CEO Brad Jones of Digital Money Myanmar — operator of the country’s leading remittance provider Wave Money — says transactions via the service exceeded 2 trillion kyat ($1.3 billion) for the first time in 2018, adding that it will be “probably around $4 billion to $5 billion” by the end of 2019.

Wave Money was officially launched in October 2016 as a joint venture between Myanmar’s second-largest telecom, Norwegian telecom Telenor, and local conglomerate Yoma Group. Telenor holds a 51% stake to Yoma Group’s 49%.

In less than three years, Wave Money has been the go-to service for workers in Yangon and other urban areas who regularly send money to families in the countryside.

People in advanced economies awash with mobile banking services have little in common with people in Myanmar, where only three in 10 people in a country of 53 million have bank accounts.

Wave Money has neatly sidestepped this challenge, creating a nationwide network of 45,000 agents who quickly and safely handle remittances. This far outnumbers bank branches and ATMs, making it a kind of de facto financial institution for the majority of the population.

Typically, money is sent from urban to rural areas of the country, whose gross domestic product hovers around $1,300.

Financial disclosures by Yoma Strategic Holdings, the Singapore-listed joint venture partner, show that in 2018 money transfers in Myanmar rose 15.3% monthly and 4.6 times year on year. Based on this, the Nikkei Asian Review estimates that remittances via Wave Money totaled 430 billion kyat in March 2019.

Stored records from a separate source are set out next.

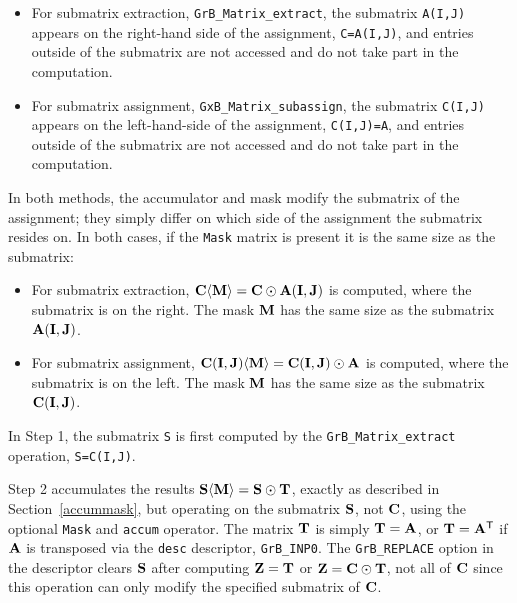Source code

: \documentclass[12pt]{article}
\begin{document}
\begin{itemize}
\item
For submatrix extraction, \verb'GrB_Matrix_extract',
the submatrix \verb'A(I,J)' appears on the right-hand side of the assignment,
\verb'C=A(I,J)', and entries outside of the submatrix are not accessed and do
not take part in the computation.

\item
For submatrix assignment, \verb'GxB_Matrix_subassign',
the submatrix \verb'C(I,J)' appears on the left-hand-side of the assignment,
\verb'C(I,J)=A', and entries outside of the submatrix are not accessed and do
not take part in the computation.

\end{itemize}

In both methods, the accumulator and mask modify the submatrix of the
assignment; they simply differ on which side of the assignment the submatrix
resides on.  In both cases, if the \verb'Mask' matrix is present it is the same
size as the submatrix:

\begin{itemize}

\item
For submatrix extraction,
${\bf C \langle M \rangle = C \odot A(I,J)}$ is computed,
where the submatrix is on the right.
The mask ${\bf M}$ has the same size as the submatrix ${\bf A(I,J)}$.

\item
For submatrix assignment,
${\bf C(I,J) \langle M \rangle = C(I,J) \odot A}$ is computed,
where the submatrix is on the left.
The mask ${\bf M}$ has the same size as the submatrix ${\bf C(I,J)}$.

\end{itemize}

In Step 1, the submatrix \verb'S' is first computed by the
\verb'GrB_Matrix_extract' operation, \verb'S=C(I,J)'.

Step 2 accumulates the results ${\bf S \langle M \rangle  = S \odot T}$,
exactly as described in Section~\ref{accummask}, but operating on the submatrix
${\bf S}$, not ${\bf C}$, using the optional \verb'Mask' and \verb'accum'
operator.  The matrix ${\bf T}$ is simply ${\bf T}={\bf A}$, or ${\bf T}={\bf
A}^{\sf T}$ if ${\bf A}$ is transposed via the \verb'desc' descriptor,
\verb'GrB_INP0'.  The \verb'GrB_REPLACE' option in the descriptor clears ${\bf
S}$ after computing ${\bf Z = T}$ or ${\bf Z = C \odot T}$, not all of ${\bf
C}$ since this operation can only modify the specified submatrix of ${\bf C}$.
\end{document}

Remittances are handled by Wave Money agents, identified by the company’s distinct signage. Many run grocery stores or other small shops. People sending money inform the agent of the name and telephone number of the recipient then hand over the cash. The agent completes the transaction on a mobile device, after which the sender and recipient receive confirmation via a text message, which includes a transaction number used to claim the cash.

Users do not need a Wave Money account, just proper personal identification.

Surveys by Wave Money indicate that the percentage of people abandoning traditional ways to remit money — be it personally, through friends or via bus companies — has fallen by two-thirds in the three years until March 2019. In contrast, the percentage who use mobile financial services has exploded to 80% from just 0.8% during the same period.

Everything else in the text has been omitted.